* What is required:
Repeat the listing in full, word for word.

* Entries provided:
※ ※ ※

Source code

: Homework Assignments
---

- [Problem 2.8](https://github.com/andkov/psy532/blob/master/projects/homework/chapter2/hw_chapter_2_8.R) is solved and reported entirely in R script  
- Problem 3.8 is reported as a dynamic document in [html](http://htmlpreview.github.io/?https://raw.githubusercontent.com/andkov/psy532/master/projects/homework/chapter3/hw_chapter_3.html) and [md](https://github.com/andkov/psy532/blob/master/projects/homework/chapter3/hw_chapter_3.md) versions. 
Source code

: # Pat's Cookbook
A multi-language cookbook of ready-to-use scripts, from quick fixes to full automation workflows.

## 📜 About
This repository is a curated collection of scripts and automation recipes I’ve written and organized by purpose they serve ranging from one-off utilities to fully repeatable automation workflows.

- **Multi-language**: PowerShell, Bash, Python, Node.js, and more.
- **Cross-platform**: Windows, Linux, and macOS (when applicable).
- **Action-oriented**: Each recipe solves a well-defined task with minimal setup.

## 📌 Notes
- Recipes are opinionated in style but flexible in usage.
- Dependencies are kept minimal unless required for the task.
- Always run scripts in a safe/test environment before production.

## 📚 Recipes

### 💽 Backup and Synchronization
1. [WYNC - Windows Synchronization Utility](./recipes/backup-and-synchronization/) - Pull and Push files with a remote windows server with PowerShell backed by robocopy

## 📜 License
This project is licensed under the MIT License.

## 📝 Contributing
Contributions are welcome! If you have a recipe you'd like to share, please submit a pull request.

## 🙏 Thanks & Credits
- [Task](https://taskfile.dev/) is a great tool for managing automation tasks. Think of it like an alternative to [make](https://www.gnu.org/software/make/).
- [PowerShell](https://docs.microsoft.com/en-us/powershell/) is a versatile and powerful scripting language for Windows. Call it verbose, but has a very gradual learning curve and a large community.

※ ※ ※

* Written response:
Source code

: Homework Assignments
---

- [Problem 2.8](https://github.com/andkov/psy532/blob/master/projects/homework/chapter2/hw_chapter_2_8.R) is solved and reported entirely in R script  
- Problem 3.8 is reported as a dynamic document in [html](http://htmlpreview.github.io/?https://raw.githubusercontent.com/andkov/psy532/master/projects/homework/chapter3/hw_chapter_3.html) and [md](https://github.com/andkov/psy532/blob/master/projects/homework/chapter3/hw_chapter_3.md) versions. 
Source code

: # Pat's Cookbook
A multi-language cookbook of ready-to-use scripts, from quick fixes to full automation workflows.

## 📜 About
This repository is a curated collection of scripts and automation recipes I’ve written and organized by purpose they serve ranging from one-off utilities to fully repeatable automation workflows.

- **Multi-language**: PowerShell, Bash, Python, Node.js, and more.
- **Cross-platform**: Windows, Linux, and macOS (when applicable).
- **Action-oriented**: Each recipe solves a well-defined task with minimal setup.

## 📌 Notes
- Recipes are opinionated in style but flexible in usage.
- Dependencies are kept minimal unless required for the task.
- Always run scripts in a safe/test environment before production.

## 📚 Recipes

### 💽 Backup and Synchronization
1. [WYNC - Windows Synchronization Utility](./recipes/backup-and-synchronization/) - Pull and Push files with a remote windows server with PowerShell backed by robocopy

## 📜 License
This project is licensed under the MIT License.

## 📝 Contributing
Contributions are welcome! If you have a recipe you'd like to share, please submit a pull request.

## 🙏 Thanks & Credits
- [Task](https://taskfile.dev/) is a great tool for managing automation tasks. Think of it like an alternative to [make](https://www.gnu.org/software/make/).
- [PowerShell](https://docs.microsoft.com/en-us/powershell/) is a versatile and powerful scripting language for Windows. Call it verbose, but has a very gradual learning curve and a large community.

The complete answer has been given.